# [What to produce]
The whole listing below should be output again, word for word.

# [Given entries]
§ §

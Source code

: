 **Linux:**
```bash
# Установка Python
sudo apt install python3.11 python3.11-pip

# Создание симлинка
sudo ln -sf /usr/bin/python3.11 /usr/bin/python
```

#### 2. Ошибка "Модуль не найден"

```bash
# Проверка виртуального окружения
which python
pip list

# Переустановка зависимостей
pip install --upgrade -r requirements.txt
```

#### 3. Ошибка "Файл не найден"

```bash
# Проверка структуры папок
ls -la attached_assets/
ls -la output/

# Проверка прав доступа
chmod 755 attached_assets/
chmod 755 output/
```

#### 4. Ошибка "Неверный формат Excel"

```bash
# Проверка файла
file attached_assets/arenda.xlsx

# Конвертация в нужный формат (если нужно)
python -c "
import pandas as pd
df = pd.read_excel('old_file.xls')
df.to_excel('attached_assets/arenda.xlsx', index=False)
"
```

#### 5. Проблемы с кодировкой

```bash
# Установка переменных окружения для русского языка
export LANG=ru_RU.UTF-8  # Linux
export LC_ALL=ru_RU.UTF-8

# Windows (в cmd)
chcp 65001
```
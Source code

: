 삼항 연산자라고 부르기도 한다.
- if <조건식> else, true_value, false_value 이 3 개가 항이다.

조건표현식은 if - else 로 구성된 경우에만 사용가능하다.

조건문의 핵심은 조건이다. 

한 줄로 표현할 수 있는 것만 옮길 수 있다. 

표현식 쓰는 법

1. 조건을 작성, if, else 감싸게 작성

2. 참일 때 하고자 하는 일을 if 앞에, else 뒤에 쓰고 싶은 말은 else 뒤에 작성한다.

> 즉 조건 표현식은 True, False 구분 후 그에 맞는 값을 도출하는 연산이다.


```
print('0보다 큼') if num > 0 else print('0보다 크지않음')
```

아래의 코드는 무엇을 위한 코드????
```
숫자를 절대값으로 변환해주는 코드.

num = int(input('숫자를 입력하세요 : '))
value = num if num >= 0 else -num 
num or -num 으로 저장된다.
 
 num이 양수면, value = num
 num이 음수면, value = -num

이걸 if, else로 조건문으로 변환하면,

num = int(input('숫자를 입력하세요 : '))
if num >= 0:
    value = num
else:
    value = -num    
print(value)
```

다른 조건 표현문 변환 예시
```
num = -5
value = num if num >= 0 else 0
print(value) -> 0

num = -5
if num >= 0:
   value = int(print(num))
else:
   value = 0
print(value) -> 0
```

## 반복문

§ §

# [Task response]
Source code

: **Linux:**
```bash
# Установка Python
sudo apt install python3.11 python3.11-pip

# Создание симлинка
sudo ln -sf /usr/bin/python3.11 /usr/bin/python
```

#### 2. Ошибка "Модуль не найден"

```bash
# Проверка виртуального окружения
which python
pip list

# Переустановка зависимостей
pip install --upgrade -r requirements.txt
```

#### 3. Ошибка "Файл не найден"

```bash
# Проверка структуры папок
ls -la attached_assets/
ls -la output/

# Проверка прав доступа
chmod 755 attached_assets/
chmod 755 output/
```

#### 4. Ошибка "Неверный формат Excel"

```bash
# Проверка файла
file attached_assets/arenda.xlsx

# Конвертация в нужный формат (если нужно)
python -c "
import pandas as pd
df = pd.read_excel('old_file.xls')
df.to_excel('attached_assets/arenda.xlsx', index=False)
"
```

#### 5. Проблемы с кодировкой

```bash
# Установка переменных окружения для русского языка
export LANG=ru_RU.UTF-8  # Linux
export LC_ALL=ru_RU.UTF-8

# Windows (в cmd)
chcp 65001
```
Source code

: 삼항 연산자라고 부르기도 한다.
- if <조건식> else, true_value, false_value 이 3 개가 항이다.

조건표현식은 if - else 로 구성된 경우에만 사용가능하다.

조건문의 핵심은 조건이다. 

한 줄로 표현할 수 있는 것만 옮길 수 있다. 

표현식 쓰는 법

1. 조건을 작성, if, else 감싸게 작성

2. 참일 때 하고자 하는 일을 if 앞에, else 뒤에 쓰고 싶은 말은 else 뒤에 작성한다.

> 즉 조건 표현식은 True, False 구분 후 그에 맞는 값을 도출하는 연산이다.


```
print('0보다 큼') if num > 0 else print('0보다 크지않음')
```

아래의 코드는 무엇을 위한 코드????
```
숫자를 절대값으로 변환해주는 코드.

num = int(input('숫자를 입력하세요 : '))
value = num if num >= 0 else -num 
num or -num 으로 저장된다.
 
 num이 양수면, value = num
 num이 음수면, value = -num

이걸 if, else로 조건문으로 변환하면,

num = int(input('숫자를 입력하세요 : '))
if num >= 0:
    value = num
else:
    value = -num    
print(value)
```

다른 조건 표현문 변환 예시
```
num = -5
value = num if num >= 0 else 0
print(value) -> 0

num = -5
if num >= 0:
   value = int(print(num))
else:
   value = 0
print(value) -> 0
```

## 반복문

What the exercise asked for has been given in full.